**Recorded data**
++++++++++++++++++++
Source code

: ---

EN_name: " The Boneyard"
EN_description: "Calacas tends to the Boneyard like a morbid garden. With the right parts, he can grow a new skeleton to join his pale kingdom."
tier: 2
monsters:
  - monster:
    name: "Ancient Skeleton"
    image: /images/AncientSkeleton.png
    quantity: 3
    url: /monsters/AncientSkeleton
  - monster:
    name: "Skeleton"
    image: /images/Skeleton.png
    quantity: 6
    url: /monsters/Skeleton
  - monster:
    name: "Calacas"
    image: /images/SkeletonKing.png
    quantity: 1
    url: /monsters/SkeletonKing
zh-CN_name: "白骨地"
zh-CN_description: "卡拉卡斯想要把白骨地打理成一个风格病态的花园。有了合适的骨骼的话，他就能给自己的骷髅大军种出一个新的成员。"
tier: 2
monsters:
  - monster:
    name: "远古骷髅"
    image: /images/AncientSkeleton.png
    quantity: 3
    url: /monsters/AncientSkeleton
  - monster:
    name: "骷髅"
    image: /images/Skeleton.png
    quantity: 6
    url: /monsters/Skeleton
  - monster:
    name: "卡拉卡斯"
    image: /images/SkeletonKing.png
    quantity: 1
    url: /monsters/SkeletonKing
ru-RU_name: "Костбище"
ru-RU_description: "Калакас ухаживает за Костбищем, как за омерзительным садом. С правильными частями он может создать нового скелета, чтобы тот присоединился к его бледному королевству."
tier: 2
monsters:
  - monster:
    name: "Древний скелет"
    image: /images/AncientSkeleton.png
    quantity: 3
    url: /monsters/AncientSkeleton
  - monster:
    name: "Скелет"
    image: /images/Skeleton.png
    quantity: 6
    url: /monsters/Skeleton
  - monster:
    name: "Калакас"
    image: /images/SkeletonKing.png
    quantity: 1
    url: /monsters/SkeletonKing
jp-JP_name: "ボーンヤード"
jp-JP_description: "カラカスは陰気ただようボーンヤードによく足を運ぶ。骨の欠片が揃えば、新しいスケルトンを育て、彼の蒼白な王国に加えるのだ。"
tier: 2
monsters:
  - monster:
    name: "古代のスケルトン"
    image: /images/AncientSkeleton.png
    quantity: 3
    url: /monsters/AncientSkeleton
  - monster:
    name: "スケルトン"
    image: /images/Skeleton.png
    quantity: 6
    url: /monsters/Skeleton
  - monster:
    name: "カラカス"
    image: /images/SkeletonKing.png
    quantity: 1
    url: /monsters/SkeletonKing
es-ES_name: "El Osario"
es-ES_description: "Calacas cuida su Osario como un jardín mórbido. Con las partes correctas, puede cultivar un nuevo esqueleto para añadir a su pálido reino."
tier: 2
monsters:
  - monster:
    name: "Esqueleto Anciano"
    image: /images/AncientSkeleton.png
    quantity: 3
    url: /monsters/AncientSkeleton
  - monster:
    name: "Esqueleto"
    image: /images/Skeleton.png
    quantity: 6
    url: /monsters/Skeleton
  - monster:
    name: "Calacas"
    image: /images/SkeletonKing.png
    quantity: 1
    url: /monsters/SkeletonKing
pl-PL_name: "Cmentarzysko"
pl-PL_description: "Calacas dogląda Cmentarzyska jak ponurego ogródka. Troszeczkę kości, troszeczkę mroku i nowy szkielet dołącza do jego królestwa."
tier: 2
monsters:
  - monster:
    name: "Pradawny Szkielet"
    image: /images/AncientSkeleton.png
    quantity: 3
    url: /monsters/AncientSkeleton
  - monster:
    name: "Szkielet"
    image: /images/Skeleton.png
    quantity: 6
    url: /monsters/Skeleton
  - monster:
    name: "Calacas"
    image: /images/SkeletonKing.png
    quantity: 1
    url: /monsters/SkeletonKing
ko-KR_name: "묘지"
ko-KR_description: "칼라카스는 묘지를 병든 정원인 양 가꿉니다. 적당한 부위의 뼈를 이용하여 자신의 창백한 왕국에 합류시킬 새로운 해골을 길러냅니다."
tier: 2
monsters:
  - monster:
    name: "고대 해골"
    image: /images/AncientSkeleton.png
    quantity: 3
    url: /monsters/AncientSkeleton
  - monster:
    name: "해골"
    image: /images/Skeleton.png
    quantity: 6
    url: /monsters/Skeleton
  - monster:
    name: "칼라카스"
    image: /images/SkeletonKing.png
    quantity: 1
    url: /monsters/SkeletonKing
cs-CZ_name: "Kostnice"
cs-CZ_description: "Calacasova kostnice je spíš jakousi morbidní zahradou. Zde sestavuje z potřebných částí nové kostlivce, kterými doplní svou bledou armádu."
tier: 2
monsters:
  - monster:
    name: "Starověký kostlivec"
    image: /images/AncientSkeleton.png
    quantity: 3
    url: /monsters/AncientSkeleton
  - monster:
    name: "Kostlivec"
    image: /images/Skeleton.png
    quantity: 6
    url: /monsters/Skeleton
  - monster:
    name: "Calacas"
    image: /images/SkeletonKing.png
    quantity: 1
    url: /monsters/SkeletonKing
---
++++++++++++++++++++
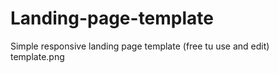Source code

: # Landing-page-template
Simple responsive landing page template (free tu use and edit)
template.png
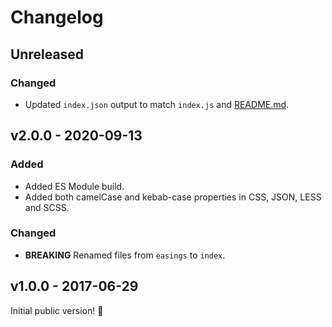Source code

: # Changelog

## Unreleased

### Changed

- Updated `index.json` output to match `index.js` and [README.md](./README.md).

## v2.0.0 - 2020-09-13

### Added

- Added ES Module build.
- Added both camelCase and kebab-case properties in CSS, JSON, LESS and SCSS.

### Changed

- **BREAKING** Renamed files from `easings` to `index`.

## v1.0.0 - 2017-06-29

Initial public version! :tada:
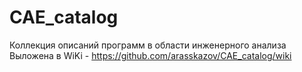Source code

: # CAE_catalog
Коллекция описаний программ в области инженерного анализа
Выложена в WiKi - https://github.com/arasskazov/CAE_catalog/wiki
++++++++++++++++++++
**Exercise details**
Copy each line above where the string "template" occurs.

**Your solution**
: # Landing-page-template
Simple responsive landing page template (free tu use and edit)
template.png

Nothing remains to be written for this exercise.